Saturday, 12 December 2015

CyberDay 2015 Recap: A Day of Ideas and Insights

When CSO and Check Point partnered to create a security thought leadership event for C-level executives, we had high hopes. Yesterday, November 18, those hopes were exceeded as about 200 people gathered in New York City. The purpose: to help today’s security leaders share the most current thinking and learnings to stay one step ahead of cyber attackers.  We heard from Joel Brenner, former head of US Counterintelligence, who set the stage for what the threat landscape looks like.  Check Point President Amnon Bar-Lev shined a light on how the common practice of investing in reactive threat solutions over proactive solutions actually costs us more in the long run. Today, the market spends $12B for reactive and only $0.6B for proactive. What’s more, only 0.1 percent of enterprises are consuming threat intelligence services; and only 1 percent of them are using technologies to prevent zero-day attacks. Meanwhile, the mean number of days to resolve cyberattacks is 46, with an average cost of $21,155 per day. That adds up to $973,130 over that 46-day period. If that doesn’t underscore the need to stay one step ahead, I don’t know what does.  

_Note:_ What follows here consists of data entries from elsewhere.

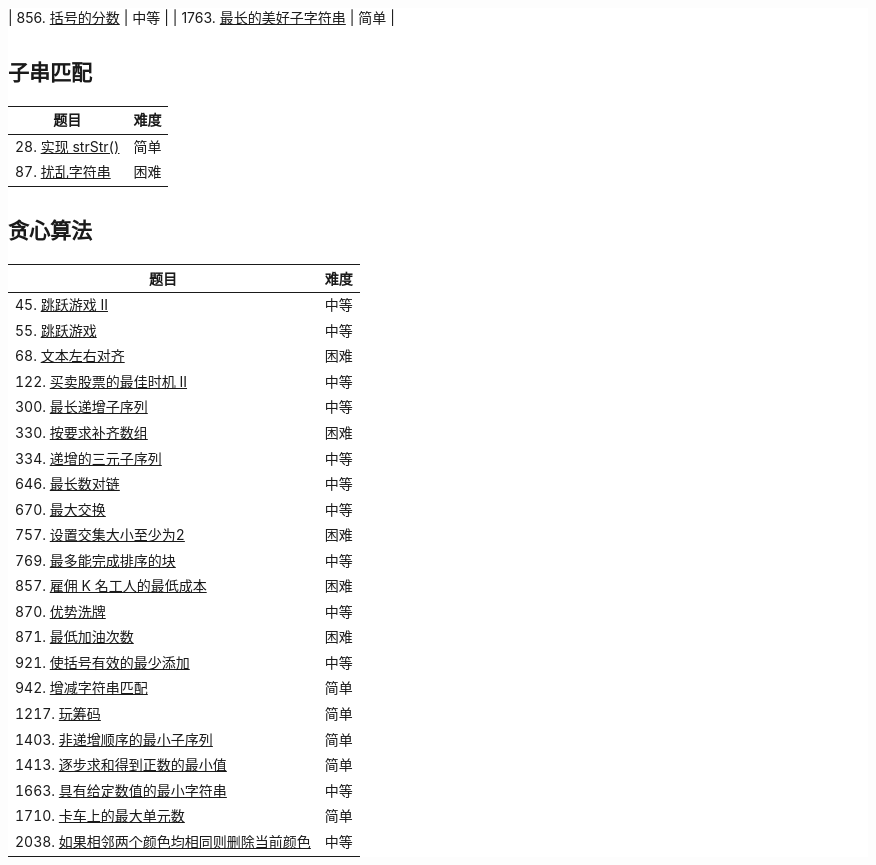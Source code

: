 | 856. [括号的分数](../../problemset/score-of-parentheses/README.md) | 中等 |
| 1763. [最长的美好子字符串](../../problemset/longest-nice-substring/README.md) | 简单 |

## 子串匹配

| 题目 | 难度 |
| ---- | ---- |
| 28. [实现 strStr()](../../problemset/implement-strstr/README.md) | 简单 |
| 87. [扰乱字符串](../../problemset/scramble-string/README.md) | 困难 |

## 贪心算法

| 题目 | 难度 |
| ---- | ---- |
| 45. [跳跃游戏 II](../../problemset/jump-game-2/README.md) | 中等 |
| 55. [跳跃游戏](../../problemset/jump-game/README.md) | 中等 |
| 68. [文本左右对齐](../../problemset/text-justification/README.md) | 困难 |
| 122. [买卖股票的最佳时机 II](../../problemset/best-time-to-buy-and-sell-stock-2/README.md) | 中等 |
| 300. [最长递增子序列](../../problemset/longest-increasing-subsequence/README.md) | 中等 |
| 330. [按要求补齐数组](../../problemset/patching-array/README.md) | 困难 |
| 334. [递增的三元子序列](../../problemset/increasing-triplet-subsequence/README.md) | 中等 |
| 646. [最长数对链](../../problemset/maximum-length-of-pair-chain/README.md) | 中等 |
| 670. [最大交换](../../problemset/maximum-swap/README.md) | 中等 |
| 757. [设置交集大小至少为2](../../problemset/set-intersection-size-at-least-two/README.md) | 困难 |
| 769. [最多能完成排序的块](../../problemset/max-chunks-to-make-sorted/README.md) | 中等 |
| 857. [雇佣 K 名工人的最低成本](../../problemset/minimum-cost-to-hire-k-workers/README.md) | 困难 |
| 870. [优势洗牌](../../problemset/advantage-shuffle/README.md) | 中等 |
| 871. [最低加油次数](../../problemset/minimum-number-of-refueling-stops/README.md) | 困难 |
| 921. [使括号有效的最少添加](../../problemset/minimum-add-to-make-parentheses-valid/README.md) | 中等 |
| 942. [增减字符串匹配](../../problemset/di-string-match/README.md) | 简单 |
| 1217. [玩筹码](../../problemset/minimum-cost-to-move-chips-to-the-same-position/README.md) | 简单 |
| 1403. [非递增顺序的最小子序列](../../problemset/minimum-subsequence-in-non-increasing-order/README.md) | 简单 |
| 1413. [逐步求和得到正数的最小值](../../problemset/minimum-value-to-get-positive-step-by-step-sum/README.md) | 简单 |
| 1663. [具有给定数值的最小字符串](../../problemset/smallest-string-with-a-given-numeric-value/README.md) | 中等 |
| 1710. [卡车上的最大单元数](../../problemset/maximum-units-on-a-truck/README.md) | 简单 |
| 2038. [如果相邻两个颜色均相同则删除当前颜色](../../problemset/remove-colored-pieces-if-both-neighbors-are-the-same-color/README.md) | 中等 |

In addition, Chris Tarbell, a former FBI agent, captivated everyone with stories about his experiences tracking down Anonymous and the man who was responsible for the dark web site Silk Road, known as Dread Pirate Roberts.   We also heard from other cyber leaders and incident response experts who walked through the forensics of actual cases. Julia King, contributing editor for CSO, moderated the event and wrapped up the day with a fabulous Top 10 list that captured all of the day’s highlights.  
The Julia King, Contributing Editor, CSO Top 10 List of Takeaways from CyberDay 2015
10. If he's wearing cargo pants and he has a haircut like mine, you can be pretty sure he's a federal agent. (Chris Tarbell)
9. Audit your network logs. Look back. Learn from your mistakes.
8. Don't be the low-hanging fruit. Remember the visual of the car thief going down the row of vehicles, checking each door handle for the one that was left unlocked.
7. CFOs are walking bulls' eyes. They're the biggest target in the enterprise.
6. Have a plan and practice your plan. Learn from your mistakes and adapt your plan continuously.
5. Security must be built to the way business is done. Educate your employees, your executives and your boards of directors.
4. We've lost control of our perimeter. With mobile, cloud and IoT, there really is no defined perimeter. Network segmentation is absolutely necessary. So is data segmentation. Everybody doesn't need to know everything.
3. Cyber crime is an equal opportunity phenomenon. No company and no industry is immune, especially with the rise of industrial espionage. Don't kid yourself -- someone wants your data.
2. Operational technology runs on IT. The problem goes deeper than PII. The Internet of Things will only exacerbate this issue. Beware the IP-enabled toaster syndrome.
1. Encryption is absolutely, no question, without a doubt mandatory.
CyberDay attendees came from far and wide, including South America, Israel and throughout the United States. All major vertical industries were represented, including finance, law, hospitality, retail, advertising and media, healthcare, transportation and government—including the United Nations. It’s clear that the increasing intensity and presence of threats is giving rise to a community of security practitioners who truly are seeking ways to stay one step ahead.